* [TASK TO COMPLETE] If a line of the material holds the string "tightlist", please copy it.
==== GIVEN ENTRIES ====
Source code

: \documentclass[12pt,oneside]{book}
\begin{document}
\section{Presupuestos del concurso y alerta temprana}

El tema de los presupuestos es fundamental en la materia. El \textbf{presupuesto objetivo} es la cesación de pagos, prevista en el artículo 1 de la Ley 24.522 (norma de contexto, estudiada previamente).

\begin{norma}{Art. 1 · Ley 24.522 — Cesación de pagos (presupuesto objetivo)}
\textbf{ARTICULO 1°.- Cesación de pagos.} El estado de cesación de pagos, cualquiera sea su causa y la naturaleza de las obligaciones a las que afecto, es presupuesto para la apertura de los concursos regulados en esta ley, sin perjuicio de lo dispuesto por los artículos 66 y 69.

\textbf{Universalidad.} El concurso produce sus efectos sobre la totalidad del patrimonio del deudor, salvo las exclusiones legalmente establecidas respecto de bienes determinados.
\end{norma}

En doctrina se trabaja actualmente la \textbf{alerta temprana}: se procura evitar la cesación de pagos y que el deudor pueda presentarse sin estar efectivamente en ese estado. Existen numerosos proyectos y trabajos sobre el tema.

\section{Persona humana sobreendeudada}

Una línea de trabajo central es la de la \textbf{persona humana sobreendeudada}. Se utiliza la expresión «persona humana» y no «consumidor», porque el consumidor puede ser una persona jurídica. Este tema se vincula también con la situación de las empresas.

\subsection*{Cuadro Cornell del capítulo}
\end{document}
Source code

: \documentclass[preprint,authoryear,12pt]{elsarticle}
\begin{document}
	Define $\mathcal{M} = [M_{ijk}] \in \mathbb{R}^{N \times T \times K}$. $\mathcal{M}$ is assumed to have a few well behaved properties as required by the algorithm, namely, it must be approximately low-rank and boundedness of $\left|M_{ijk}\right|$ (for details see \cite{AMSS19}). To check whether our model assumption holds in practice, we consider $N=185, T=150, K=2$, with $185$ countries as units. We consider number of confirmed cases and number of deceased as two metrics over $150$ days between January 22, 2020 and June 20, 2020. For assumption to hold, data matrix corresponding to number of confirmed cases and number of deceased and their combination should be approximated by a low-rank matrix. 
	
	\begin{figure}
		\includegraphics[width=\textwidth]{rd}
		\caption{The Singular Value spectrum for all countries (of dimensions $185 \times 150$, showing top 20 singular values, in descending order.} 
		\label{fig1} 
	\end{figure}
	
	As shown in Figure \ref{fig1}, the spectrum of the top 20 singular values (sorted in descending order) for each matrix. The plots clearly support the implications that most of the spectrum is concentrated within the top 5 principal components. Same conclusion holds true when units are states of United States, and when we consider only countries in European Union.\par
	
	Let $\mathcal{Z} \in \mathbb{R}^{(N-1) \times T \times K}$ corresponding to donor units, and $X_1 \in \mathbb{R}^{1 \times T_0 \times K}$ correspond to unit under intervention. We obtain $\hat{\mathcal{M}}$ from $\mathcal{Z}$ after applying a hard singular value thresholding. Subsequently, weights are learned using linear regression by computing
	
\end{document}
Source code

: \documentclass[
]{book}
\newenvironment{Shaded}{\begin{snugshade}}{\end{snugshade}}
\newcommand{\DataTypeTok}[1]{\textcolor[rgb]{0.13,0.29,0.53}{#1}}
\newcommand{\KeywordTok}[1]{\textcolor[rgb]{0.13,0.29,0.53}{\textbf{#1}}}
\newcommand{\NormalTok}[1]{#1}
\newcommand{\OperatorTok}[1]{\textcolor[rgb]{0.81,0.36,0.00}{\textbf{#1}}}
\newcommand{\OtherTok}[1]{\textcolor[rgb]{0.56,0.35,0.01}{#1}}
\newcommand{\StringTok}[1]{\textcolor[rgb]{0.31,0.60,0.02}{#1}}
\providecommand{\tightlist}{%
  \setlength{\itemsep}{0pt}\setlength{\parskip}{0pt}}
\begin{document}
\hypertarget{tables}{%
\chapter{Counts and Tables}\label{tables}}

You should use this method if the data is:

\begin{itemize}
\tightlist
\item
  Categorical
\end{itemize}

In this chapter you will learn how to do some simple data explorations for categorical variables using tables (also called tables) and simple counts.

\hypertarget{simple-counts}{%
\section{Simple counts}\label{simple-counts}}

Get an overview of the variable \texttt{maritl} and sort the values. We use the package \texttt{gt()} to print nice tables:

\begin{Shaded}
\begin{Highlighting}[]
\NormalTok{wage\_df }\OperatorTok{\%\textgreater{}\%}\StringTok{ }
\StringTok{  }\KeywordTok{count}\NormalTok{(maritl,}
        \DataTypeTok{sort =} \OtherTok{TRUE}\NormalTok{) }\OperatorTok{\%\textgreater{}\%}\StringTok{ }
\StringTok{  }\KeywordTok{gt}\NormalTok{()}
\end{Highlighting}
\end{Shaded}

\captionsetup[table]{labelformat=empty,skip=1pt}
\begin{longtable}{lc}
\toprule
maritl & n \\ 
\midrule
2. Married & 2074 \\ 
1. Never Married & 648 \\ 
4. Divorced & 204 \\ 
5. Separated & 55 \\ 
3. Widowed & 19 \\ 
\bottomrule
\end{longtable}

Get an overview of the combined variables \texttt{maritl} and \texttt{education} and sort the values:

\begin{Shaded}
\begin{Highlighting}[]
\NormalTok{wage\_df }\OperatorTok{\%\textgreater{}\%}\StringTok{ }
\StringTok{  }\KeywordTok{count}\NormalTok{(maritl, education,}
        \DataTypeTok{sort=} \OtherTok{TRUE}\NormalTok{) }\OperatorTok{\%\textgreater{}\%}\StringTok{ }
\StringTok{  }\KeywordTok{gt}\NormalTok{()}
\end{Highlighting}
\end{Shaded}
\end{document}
====
* [TASK OUTPUT]
\providecommand{\tightlist}{%
\tightlist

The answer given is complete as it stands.